The Dreyfus Affair (), also known as Dreyfus Court-Martial, is an 1899 series of eleven short silent films by Georges Méliès. Each of the eleven one-minute installments reconstructs an event from the real-life Dreyfus affair, which was still in progress while the series was being made. The series follows the case from Alfred Dreyfus's arrest on suspicion of espionage, through his imprisonments on Devil's Island and in Rennes, to his trial and conviction for treason; related events are also included, including the suicide of a main Dreyfus accuser, an unknown gunman's attempt to murder Dreyfus's attorney, and a public conflict between pro- and anti-Dreyfus factions. The series was acted in a restrained, realistic style vastly unlike Méliès's better-known fantasy films; the scenes were staged and advertised to suggest accurately that Dreyfus was innocent of espionage and had been framed.

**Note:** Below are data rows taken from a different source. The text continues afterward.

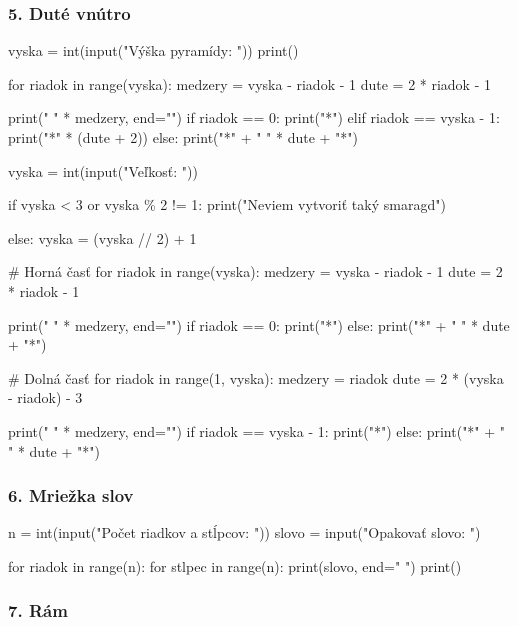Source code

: \subsubsection*{5. Duté vnútro}

\begin{solution}
vyska = int(input("Výška pyramídy: "))
print()

for riadok in range(vyska):
    medzery = vyska - riadok - 1
    dute = 2 * riadok - 1

    print(" " * medzery, end="")
    if riadok == 0:
        print("*")
    elif riadok == vyska - 1:
        print("*" * (dute + 2))
    else:
        print("*" + " " * dute + "*")
\end{solution}

\begin{solution}
vyska = int(input("Veľkosť: "))

if vyska < 3 or vyska \% 2 != 1:
    print("Neviem vytvoriť taký smaragd")

else:
    vyska = (vyska // 2) + 1

    # Horná časť
    for riadok in range(vyska):
        medzery = vyska - riadok - 1
        dute = 2 * riadok - 1

        print(" " * medzery, end="")
        if riadok == 0:
            print("*")
        else:
            print("*" + " " * dute + "*")

    # Dolná časť
    for riadok in range(1, vyska):
        medzery = riadok
        dute = 2 * (vyska - riadok) - 3

        print(" " * medzery, end="")
        if riadok == vyska - 1:
            print("*")
        else:
            print("*" + " " * dute + "*")
\end{solution}


\subsubsection*{6. Mriežka slov}

\begin{solution}
n = int(input("Počet riadkov a stĺpcov: "))
slovo = input("Opakovať slovo: ")

for riadok in range(n):
    for stlpec in range(n):
        print(slovo, end=" ")
    print()
\end{solution}


\subsubsection*{7. Rám}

The real-life Dreyfus Affair attracted immense attention both in France and in Britain, and numerous films were made in both countries about the case. Méliès's version was highly publicized, and later recollections and legends claim that it caused considerable interest and controversy at the time. It remains the most famous example of Méliès's staged reconstructions of current events ("reconstructed actualities"), and nine of the eleven installments are known with certainty to survive.

Summary

The eleven installments of the series follow the events of the Dreyfus affair from 1894 through September 1899, the month of the series' release. The following is a summary of the series's overarching storyline. For information on the individual installments, see the Installments section below.

In 1894, Armand du Paty de Clam suspects the French military captain Alfred Dreyfus of being a spy for Germany. Paty de Clam demands a sample of Dreyfus's handwriting, to see if it matches the writing on the Bordereau (an anonymous letter to the German Embassy that has been discovered by French counterintelligence). Finding that Dreyfus seems nervous, Paty de Clam accuses him outright of having written the Bordereau, and offers a gun so that Dreyfus can commit suicide on the spot. Dreyfus protests that he is innocent, and is arrested. At the École Militaire, Dreyfus is stripped of his rank and honors, and he is sent to be clapped in irons in prison on Devil's Island.

Four years later, Colonel Hubert-Joseph Henry, who had accused Dreyfus publicly, is arrested (he has admitted to having forged the Faux Henry, a false document designed to act as evidence against Dreyfus). Henry commits suicide in Cherche-Midi prison. The next year, in 1899, Dreyfus is transferred from Devil's Island via Quiberon to Rennes, where he will be tried by court-martial now that further evidence has surfaced. His defense attorneys Fernand Labori and Edgar Demange visit him, as does his wife Lucie. Later, when walking with Georges Picquart, Labori is struck down by a bullet. Labori survives, but the shooter escapes.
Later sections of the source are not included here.